Utah’s Real Family Values: State Cuts Vital Support for Adopted and Foster Children; Number of Homeless Children Skyrockets
Utah is cutting support for special needs children in adoptive and foster families, forcing some families to return those children to the state. Meanwhile, the number of homeless children has skyrocketed. But of course, the far right wants to restrict women's ability to decide whether, when and with whom to have children. It's all about "life."
In the broader debates about women’s rights to determine whether, when and with whom to have children, members of the far-right anti-choice movement insist that once pregnant, a woman must carry a pregnancy to term and give birth, no matter how untenable the pregnancy for her, her partner, or her family.
And they paint a rosy picture of options like adoption, even of severely disabled children.
Well the realities are very different and one of the most anti-choice states in the union, Utah, now shows it’s real colors by cutting Medicaid assistance to families who have adopted or foster special-needs children.
As of July 1, Medicaid no longer covers “therapeutic supervision” costs for in-patient mental health treatment. At the same time, state budget cuts reduced a supplemental subsidy fund that the Division of Child and Family Services used to help parents with such expenses.
Utah, you may remember, passed an anti-choice law earlier this year that is so restrictive it can be used to prosecute women who experience a miscarriage.

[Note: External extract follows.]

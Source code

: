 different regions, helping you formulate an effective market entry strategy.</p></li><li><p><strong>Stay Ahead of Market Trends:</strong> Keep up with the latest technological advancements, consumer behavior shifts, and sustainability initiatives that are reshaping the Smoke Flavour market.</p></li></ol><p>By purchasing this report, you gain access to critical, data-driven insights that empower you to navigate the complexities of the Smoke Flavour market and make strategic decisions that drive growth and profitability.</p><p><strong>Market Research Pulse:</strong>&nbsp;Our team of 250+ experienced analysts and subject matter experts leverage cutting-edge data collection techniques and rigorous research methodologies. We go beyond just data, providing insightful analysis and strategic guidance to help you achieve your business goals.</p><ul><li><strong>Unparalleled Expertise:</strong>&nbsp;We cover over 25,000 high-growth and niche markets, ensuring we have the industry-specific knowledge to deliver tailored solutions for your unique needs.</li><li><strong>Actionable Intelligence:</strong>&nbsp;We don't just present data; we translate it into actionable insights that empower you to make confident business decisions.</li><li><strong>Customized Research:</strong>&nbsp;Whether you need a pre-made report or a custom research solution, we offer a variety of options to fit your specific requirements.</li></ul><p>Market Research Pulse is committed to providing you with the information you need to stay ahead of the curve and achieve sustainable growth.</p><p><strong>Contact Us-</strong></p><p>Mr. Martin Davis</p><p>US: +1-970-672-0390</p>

The Salt Lake Tribune reports that these cuts have saddled some families who have adopted special-needs foster children with unexpected expenses and difficult choices. The funding changes affect an estimated 40 to 50 children statewide who receive adoption subsidies. At least 12 children have been returned to state custody so far by adoptive and foster families could no longer afford the expense of their care.
“Now the state is going back to adoptive parents and asking them to make up the difference in cost [for special-needs care],” Jennifer Gardner, president of the Utah Foster/Adoptive Families Association, told the Salt Lake Tribune. “It is just hard when these were the state’s kids to begin with.”

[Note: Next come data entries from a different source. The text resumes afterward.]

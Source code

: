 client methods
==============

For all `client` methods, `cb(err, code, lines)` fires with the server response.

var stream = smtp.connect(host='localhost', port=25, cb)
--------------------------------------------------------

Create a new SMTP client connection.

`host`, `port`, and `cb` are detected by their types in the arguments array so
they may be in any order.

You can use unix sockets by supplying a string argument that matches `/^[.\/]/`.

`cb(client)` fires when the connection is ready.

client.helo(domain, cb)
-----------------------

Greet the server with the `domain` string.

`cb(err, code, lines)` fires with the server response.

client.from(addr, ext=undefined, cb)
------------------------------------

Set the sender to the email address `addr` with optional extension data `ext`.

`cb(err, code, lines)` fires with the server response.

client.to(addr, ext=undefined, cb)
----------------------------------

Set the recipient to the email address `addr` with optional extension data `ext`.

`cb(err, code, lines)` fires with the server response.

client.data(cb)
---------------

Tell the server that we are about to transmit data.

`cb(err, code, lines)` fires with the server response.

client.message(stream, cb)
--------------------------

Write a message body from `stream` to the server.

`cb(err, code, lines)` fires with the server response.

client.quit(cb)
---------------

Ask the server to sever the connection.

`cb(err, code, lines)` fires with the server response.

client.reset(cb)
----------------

An adoptive mom of three, Natalie, tells this story:
She and her husband adopted two brothers as infants; both were exposed to methamphetamine during their mother’s pregnancy. At the time they adopted the second boy, the couple also adopted an older sibling.
The couple had a simple motive when they adopted three children from state foster care: They wanted to help.
But Natalie, tells the Tribune, she feels let down — even misled — about the children’s needs and the state’s ability to help her family meet them. The two boys have since been diagnosed with autism. But the biggest challenge has come with the older sibling, whom they returned to state custody recently because of severe — and undisclosed, Natalie says — behavior problems.
Meanwhile, the state has see a whopping 48 percent increase in the number of homeless school-age children since 2008, according to state data released last Wednesday and reported in the Tribune.
Nearly 12,000 children were homeless in January 2010, meaning their families had lost their homes and were typically staying with friends or relatives, officials said at the annual Homeless Summit in downtown Salt Lake City.
Statewide, the numbers of homeless children jumped from 8,016 in 2008 to 10,388 in 2009 and 11,883 in 2010.
These are issues of reproductive justice. To ensure that every child born is a wanted child requires sustained and meaningful investment to ensure that every person has access to effective and evidence-based sexual and reproductive health education. It requires sustained investment to ensure universal access to reproductive health services, including those that enable people to avoid unintended pregnancies, and to make meaningful choices when those pregnancies occur. It means ensuring trusting women, and their partners when relevant, to know whether bringing a child into the world is the best thing for that family and that child. It means understanding that some people are not equipped and do not have the resources by themselves to fund the intensive care required by many children with profound and special needs. It certainly means that when the state makes a promise to care for children with disabilities or to “celebrate every life” that children not be left homeless, on their own, out of school, without food and clothing. It means that the state and society have a responsibility to every born child to meet their most basic human needs for medical and social care when parents are unable to do that, and that it is not okay to promise adoptive parents help that later becomes “optional” in the eyes of the state.
In a telling–and chilling–interview with Rose Aguilar, Utah State Representative Carl Wimmer (R) underscores that he feels it is the state’s right to force women to bear children, but it is not the state’s responsiblity to assist in supporting children in need.
RA: You say you care about life, so what programs will you put in place to make sure all of those children have a decent life?
CW: I’m not sure the government needs to be doing that. There are plenty of volunteer organizations that help. We need to work hard to get resources where they need to be. We might need to look at rural areas. We definitely need to make sure that counseling is in place for young women who get pregnant.
It appears there is a small gap in what those volunteer organizations in Utah are providing to the special needs children and homeless children throughout the state.
What the case of Utah tells me is that state representatives governed by and kowtowing to the ultra right talk a lot about responsibliity, but in the end take none. And that they want women to sacrifice all of their rights, with no sustained effort by the state to meet its own obligations. Wimmer wants to use his legislation as a “model” for other states. It’s a chilling model for all of our futures.